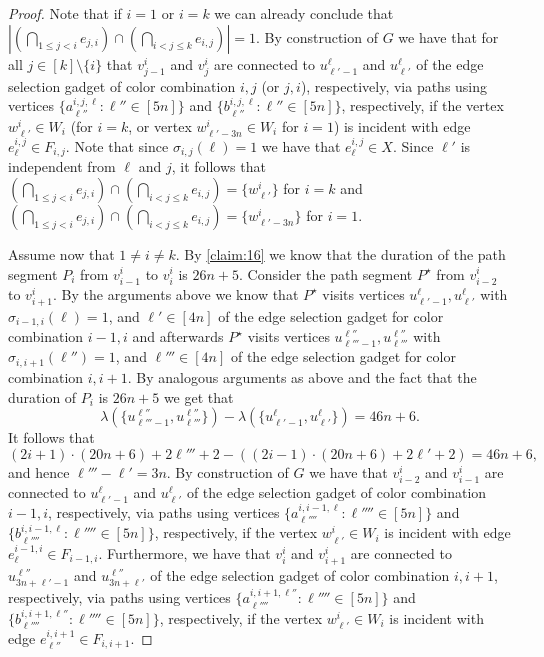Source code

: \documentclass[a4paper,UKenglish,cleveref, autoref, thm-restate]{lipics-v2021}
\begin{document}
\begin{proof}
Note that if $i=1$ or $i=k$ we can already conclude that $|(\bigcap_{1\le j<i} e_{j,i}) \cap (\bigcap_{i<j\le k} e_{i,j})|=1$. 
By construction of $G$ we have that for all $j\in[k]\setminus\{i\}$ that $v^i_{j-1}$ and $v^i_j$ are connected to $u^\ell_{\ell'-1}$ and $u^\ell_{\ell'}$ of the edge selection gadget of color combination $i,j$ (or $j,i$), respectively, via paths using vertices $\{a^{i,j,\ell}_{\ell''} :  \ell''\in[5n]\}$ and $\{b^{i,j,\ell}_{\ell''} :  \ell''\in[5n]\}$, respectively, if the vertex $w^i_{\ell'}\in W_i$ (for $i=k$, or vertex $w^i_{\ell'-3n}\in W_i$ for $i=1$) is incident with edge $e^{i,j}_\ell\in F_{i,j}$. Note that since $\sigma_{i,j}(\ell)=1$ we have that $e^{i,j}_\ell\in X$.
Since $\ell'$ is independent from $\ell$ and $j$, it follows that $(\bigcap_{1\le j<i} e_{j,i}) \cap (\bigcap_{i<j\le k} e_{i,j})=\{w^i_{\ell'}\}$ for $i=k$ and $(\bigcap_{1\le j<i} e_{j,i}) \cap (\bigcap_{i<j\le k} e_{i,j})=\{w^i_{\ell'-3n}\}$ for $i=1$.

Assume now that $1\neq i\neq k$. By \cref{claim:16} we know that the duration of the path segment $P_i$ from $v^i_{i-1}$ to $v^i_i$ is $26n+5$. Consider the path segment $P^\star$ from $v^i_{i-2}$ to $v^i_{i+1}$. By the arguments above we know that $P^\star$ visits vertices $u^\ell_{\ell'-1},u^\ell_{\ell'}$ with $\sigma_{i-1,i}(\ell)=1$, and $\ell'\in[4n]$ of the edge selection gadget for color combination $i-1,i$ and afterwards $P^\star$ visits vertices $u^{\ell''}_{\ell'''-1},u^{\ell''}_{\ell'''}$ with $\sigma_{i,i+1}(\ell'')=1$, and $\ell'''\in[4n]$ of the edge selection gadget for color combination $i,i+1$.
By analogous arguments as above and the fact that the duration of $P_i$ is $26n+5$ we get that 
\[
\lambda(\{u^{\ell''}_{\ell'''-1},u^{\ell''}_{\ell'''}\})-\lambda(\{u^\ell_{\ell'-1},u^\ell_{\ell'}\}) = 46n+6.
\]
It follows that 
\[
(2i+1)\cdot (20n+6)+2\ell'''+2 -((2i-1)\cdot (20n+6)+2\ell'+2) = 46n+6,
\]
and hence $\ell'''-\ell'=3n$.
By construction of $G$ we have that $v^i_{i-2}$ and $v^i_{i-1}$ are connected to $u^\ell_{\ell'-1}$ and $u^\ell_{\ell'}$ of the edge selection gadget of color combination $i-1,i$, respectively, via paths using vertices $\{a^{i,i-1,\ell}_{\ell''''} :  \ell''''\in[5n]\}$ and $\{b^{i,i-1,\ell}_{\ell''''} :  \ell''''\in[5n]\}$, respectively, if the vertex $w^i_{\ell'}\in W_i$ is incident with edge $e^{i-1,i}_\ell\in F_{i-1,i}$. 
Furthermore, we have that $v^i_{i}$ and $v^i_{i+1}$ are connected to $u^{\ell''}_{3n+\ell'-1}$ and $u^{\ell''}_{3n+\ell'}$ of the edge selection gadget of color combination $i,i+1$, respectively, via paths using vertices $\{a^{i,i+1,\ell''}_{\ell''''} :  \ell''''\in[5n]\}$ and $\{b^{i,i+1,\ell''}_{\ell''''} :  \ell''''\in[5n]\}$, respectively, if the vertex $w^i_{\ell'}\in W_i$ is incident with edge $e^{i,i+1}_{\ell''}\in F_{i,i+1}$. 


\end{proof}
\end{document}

**TASK ITEM**
Copy whichever lines of the records above contain the word "Note".

**RESPONSE BOX**
Note that if $i=1$ or $i=k$ we can already conclude that $|(\bigcap_{1\le j<i} e_{j,i}) \cap (\bigcap_{i<j\le k} e_{i,j})|=1$. 
By construction of $G$ we have that for all $j\in[k]\setminus\{i\}$ that $v^i_{j-1}$ and $v^i_j$ are connected to $u^\ell_{\ell'-1}$ and $u^\ell_{\ell'}$ of the edge selection gadget of color combination $i,j$ (or $j,i$), respectively, via paths using vertices $\{a^{i,j,\ell}_{\ell''} :  \ell''\in[5n]\}$ and $\{b^{i,j,\ell}_{\ell''} :  \ell''\in[5n]\}$, respectively, if the vertex $w^i_{\ell'}\in W_i$ (for $i=k$, or vertex $w^i_{\ell'-3n}\in W_i$ for $i=1$) is incident with edge $e^{i,j}_\ell\in F_{i,j}$. Note that since $\sigma_{i,j}(\ell)=1$ we have that $e^{i,j}_\ell\in X$.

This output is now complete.